I wouldn't say I like Ts more than I like spiders but at the moment I have some spare enclousures and I want to widen my collection and my knowledge. My collection is a right mish mash of inverts ranging from Ts, Spiders, Scorpions, Stick Insects, Mantids, Millipedes. My problem is that I love new inverts and reading about them, sucking the information up like a sponge as I go.


----------



## SkinheadOi85 (Sep 28, 2008)

Kam i agree i came on here to get some more info on the one i have...and well now im on turning a cupboard (floor to ceiling) into a racking system for all manner of things.


----------



## Kamike (Aug 3, 2009)

SkinheadOi85 said:


> Kam i agree i came on here to get some more info on the one i have...and well now im on turning a cupboard (floor to ceiling) into a racking system for all manner of things.
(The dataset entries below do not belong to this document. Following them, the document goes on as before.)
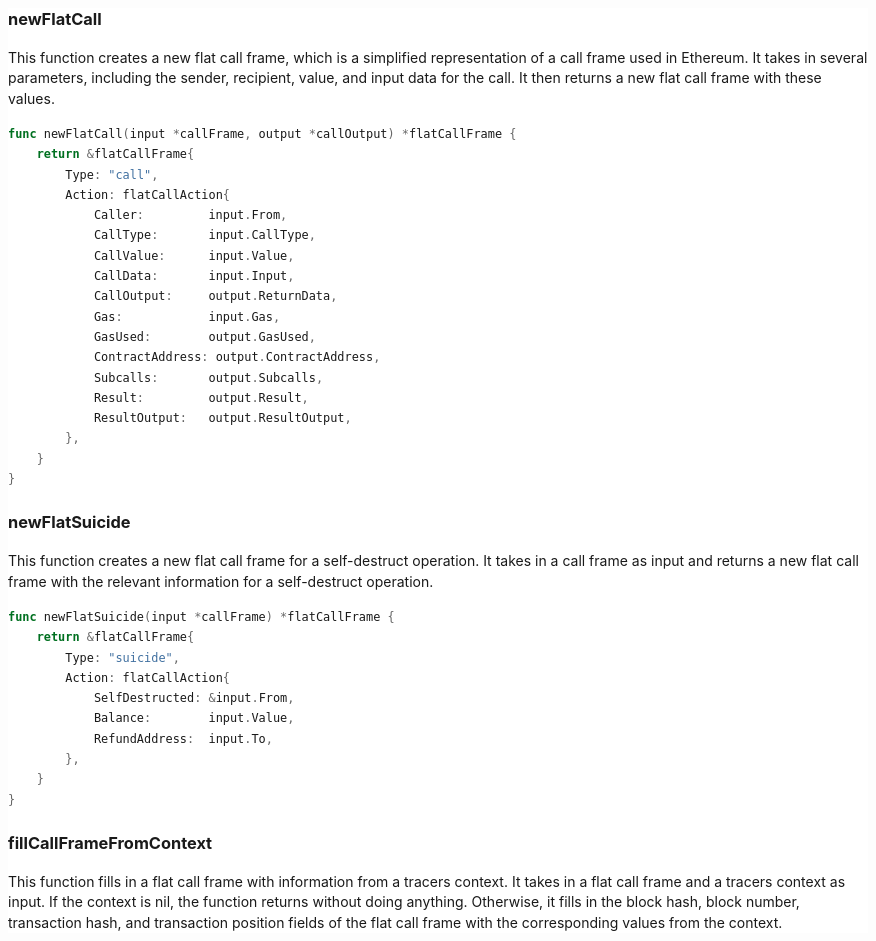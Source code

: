 ### newFlatCall

This function creates a new flat call frame, which is a simplified representation of a call frame used in Ethereum. It takes in several parameters, including the sender, recipient, value, and input data for the call. It then returns a new flat call frame with these values.

```go
func newFlatCall(input *callFrame, output *callOutput) *flatCallFrame {
	return &flatCallFrame{
		Type: "call",
		Action: flatCallAction{
			Caller:         input.From,
			CallType:       input.CallType,
			CallValue:      input.Value,
			CallData:       input.Input,
			CallOutput:     output.ReturnData,
			Gas:            input.Gas,
			GasUsed:        output.GasUsed,
			ContractAddress: output.ContractAddress,
			Subcalls:       output.Subcalls,
			Result:         output.Result,
			ResultOutput:   output.ResultOutput,
		},
	}
}
```

### newFlatSuicide

This function creates a new flat call frame for a self-destruct operation. It takes in a call frame as input and returns a new flat call frame with the relevant information for a self-destruct operation.

```go
func newFlatSuicide(input *callFrame) *flatCallFrame {
	return &flatCallFrame{
		Type: "suicide",
		Action: flatCallAction{
			SelfDestructed: &input.From,
			Balance:        input.Value,
			RefundAddress:  input.To,
		},
	}
}
```

### fillCallFrameFromContext

This function fills in a flat call frame with information from a tracers context. It takes in a flat call frame and a tracers context as input. If the context is nil, the function returns without doing anything. Otherwise, it fills in the block hash, block number, transaction hash, and transaction position fields of the flat call frame with the corresponding values from the context.
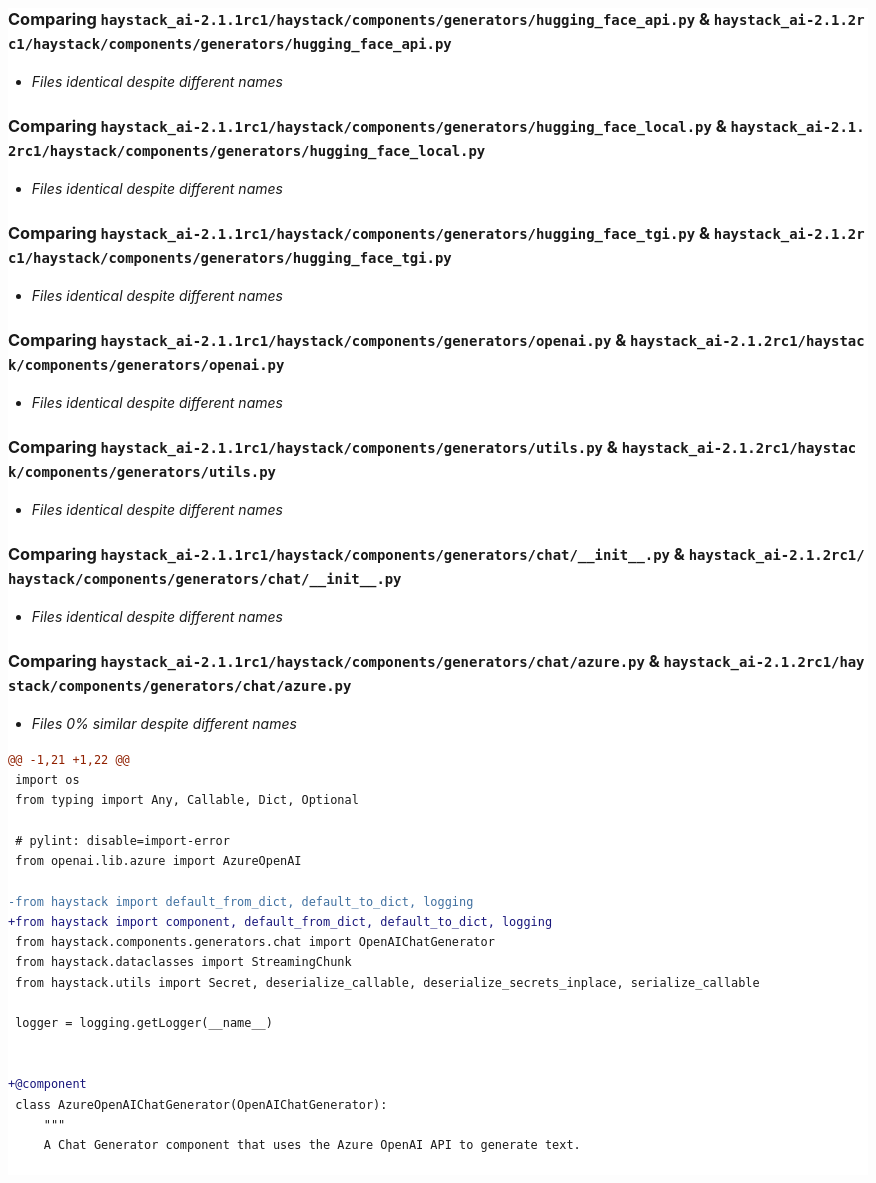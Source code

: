 ### Comparing `haystack_ai-2.1.1rc1/haystack/components/generators/hugging_face_api.py` & `haystack_ai-2.1.2rc1/haystack/components/generators/hugging_face_api.py`

 * *Files identical despite different names*

### Comparing `haystack_ai-2.1.1rc1/haystack/components/generators/hugging_face_local.py` & `haystack_ai-2.1.2rc1/haystack/components/generators/hugging_face_local.py`

 * *Files identical despite different names*

### Comparing `haystack_ai-2.1.1rc1/haystack/components/generators/hugging_face_tgi.py` & `haystack_ai-2.1.2rc1/haystack/components/generators/hugging_face_tgi.py`

 * *Files identical despite different names*

### Comparing `haystack_ai-2.1.1rc1/haystack/components/generators/openai.py` & `haystack_ai-2.1.2rc1/haystack/components/generators/openai.py`

 * *Files identical despite different names*

### Comparing `haystack_ai-2.1.1rc1/haystack/components/generators/utils.py` & `haystack_ai-2.1.2rc1/haystack/components/generators/utils.py`

 * *Files identical despite different names*

### Comparing `haystack_ai-2.1.1rc1/haystack/components/generators/chat/__init__.py` & `haystack_ai-2.1.2rc1/haystack/components/generators/chat/__init__.py`

 * *Files identical despite different names*

### Comparing `haystack_ai-2.1.1rc1/haystack/components/generators/chat/azure.py` & `haystack_ai-2.1.2rc1/haystack/components/generators/chat/azure.py`

 * *Files 0% similar despite different names*

```diff
@@ -1,21 +1,22 @@
 import os
 from typing import Any, Callable, Dict, Optional
 
 # pylint: disable=import-error
 from openai.lib.azure import AzureOpenAI
 
-from haystack import default_from_dict, default_to_dict, logging
+from haystack import component, default_from_dict, default_to_dict, logging
 from haystack.components.generators.chat import OpenAIChatGenerator
 from haystack.dataclasses import StreamingChunk
 from haystack.utils import Secret, deserialize_callable, deserialize_secrets_inplace, serialize_callable
 
 logger = logging.getLogger(__name__)
 
 
+@component
 class AzureOpenAIChatGenerator(OpenAIChatGenerator):
     """
     A Chat Generator component that uses the Azure OpenAI API to generate text.
 
```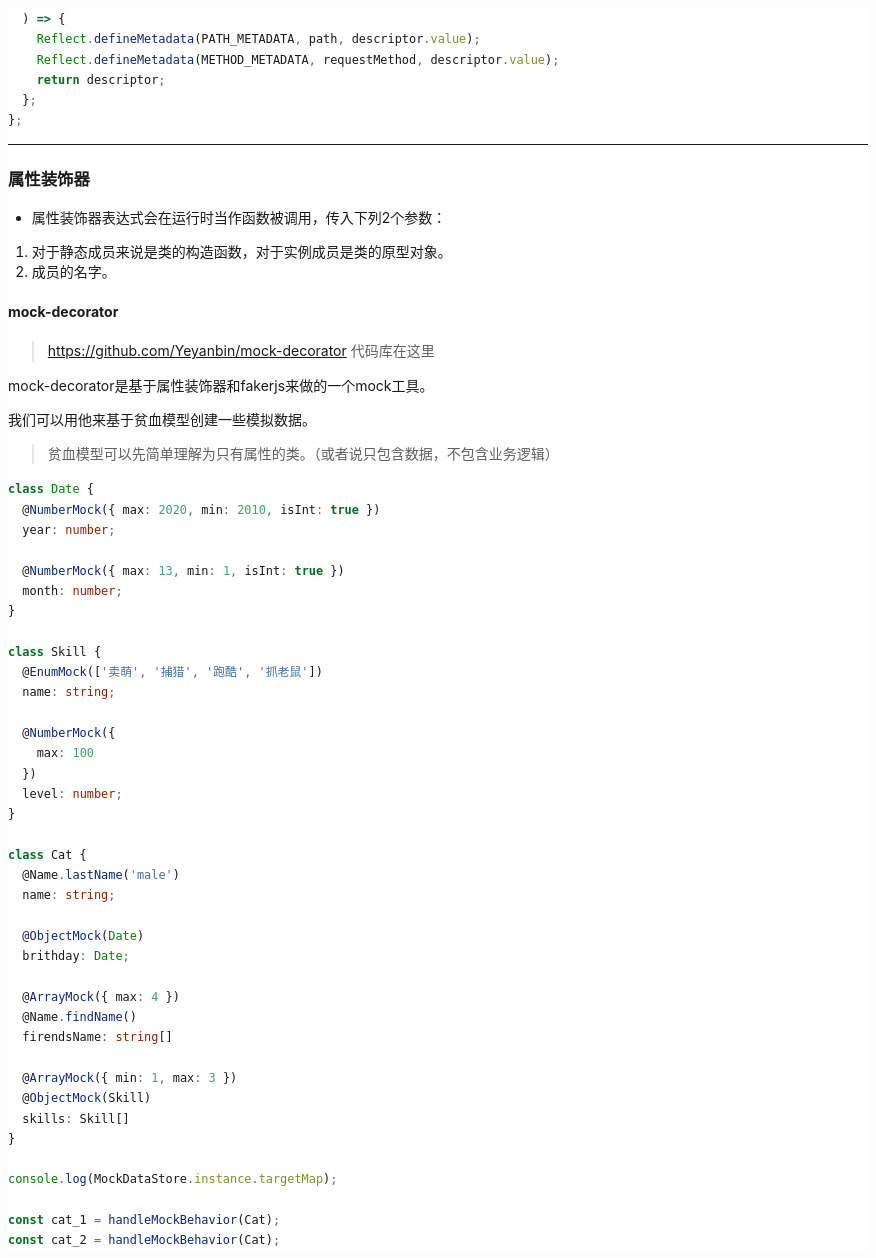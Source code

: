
 ```ts
  ) => {
    Reflect.defineMetadata(PATH_METADATA, path, descriptor.value);
    Reflect.defineMetadata(METHOD_METADATA, requestMethod, descriptor.value);
    return descriptor;
  };
};
```

---

### 属性装饰器

- 属性装饰器表达式会在运行时当作函数被调用，传入下列2个参数：

1. 对于静态成员来说是类的构造函数，对于实例成员是类的原型对象。
2. 成员的名字。

#### mock-decorator

> https://github.com/Yeyanbin/mock-decorator 代码库在这里

mock-decorator是基于属性装饰器和fakerjs来做的一个mock工具。

我们可以用他来基于贫血模型创建一些模拟数据。

> 贫血模型可以先简单理解为只有属性的类。（或者说只包含数据，不包含业务逻辑）

```ts
class Date {
  @NumberMock({ max: 2020, min: 2010, isInt: true })
  year: number;

  @NumberMock({ max: 13, min: 1, isInt: true })
  month: number;
}

class Skill {
  @EnumMock(['卖萌', '捕猎', '跑酷', '抓老鼠'])
  name: string;

  @NumberMock({
    max: 100
  })
  level: number;
}

class Cat {
  @Name.lastName('male')
  name: string;

  @ObjectMock(Date)
  brithday: Date;

  @ArrayMock({ max: 4 })
  @Name.findName()
  firendsName: string[]

  @ArrayMock({ min: 1, max: 3 })
  @ObjectMock(Skill)
  skills: Skill[]
}

console.log(MockDataStore.instance.targetMap);

const cat_1 = handleMockBehavior(Cat);
const cat_2 = handleMockBehavior(Cat);
```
I had one small enclosure 12 months ago with an Avic, now I have 30 + enclosures and a spare room filled with alsorts of inverts lol


----------



## ducks (Mar 28, 2010)

I don't think I'd want to keep trues, but some of them are incredibly beautiful. A friend of mine in America has some shots of spiders I would very happily look at every day - but I prefer them out and about. Ts I definitely prefer in tanks :gasp:

Maggies pics (I think these are all jumping spiders, for which I have a real weakness - she's got some other good spider and insect pics on her flickr)







































now these I really love!


----------



## _TiMiSdRuNk_ (Aug 27, 2008)

ducks said:


> I don't think I'd want to keep trues, but some of them are incredibly beautiful. A friend of mine in America has some shots of spiders I would very happily look at every day - but I prefer them out and about. Ts I definitely prefer in tanks :gasp:
> 
> Maggies pics (I think these are all jumping spiders, for which I have a real weakness - she's got some other good spider and insect pics on her flickr)
> 
> ...


Ohhh maybe you should try getting a few jumping spiders then! There class


----------



## GRB (Jan 24, 2008)

Meh, the reason I don't feed spiders is because spiders are useful. 

The level of brood cannibalism is dependant to a large degree on the size of the container and ability to disperse, so I'm not really into that either since it's likely to be higher in captivity where people prefer smaller enclosures to save space.


----------



## _TiMiSdRuNk_ (Aug 27, 2008)

I think anyone that claims to be from this forum, then feeds spiders to there tarantulas should be punched in the throat


----------



## Muze (Jun 20, 2007)

_TiMiSdRuNk_ said:


> I think anyone that claims to be from this forum, then feeds spiders to there tarantulas should be punched in the throat


:rotfl:


----------



## ducks (Mar 28, 2010)

_TiMiSdRuNk_ said:


> I think anyone that claims to be from this forum, then feeds spiders to there tarantulas should be punched in the throat


and I think anyone who punches people in the throat should be fed to their spiders


----------



## jakakadave (Dec 29, 2009)

You should really only punch someone in the throat if they have a spider stuck in there. Otherwise it's generally considered poor form.


----------



## _TiMiSdRuNk_ (Aug 27, 2008)

ducks said:


> and I think anyone who punches people in the throat should be fed to their spiders



They should, unless there doing it for the honor of spiders


----------



## ducks (Mar 28, 2010)

nope, no exceptions. Unless you want to be fed to piranhas instead? It would probably be quicker.


----------



## SkinheadOi85 (Sep 28, 2008)

Tim do you just want to feed people to other things....or just kick some ass??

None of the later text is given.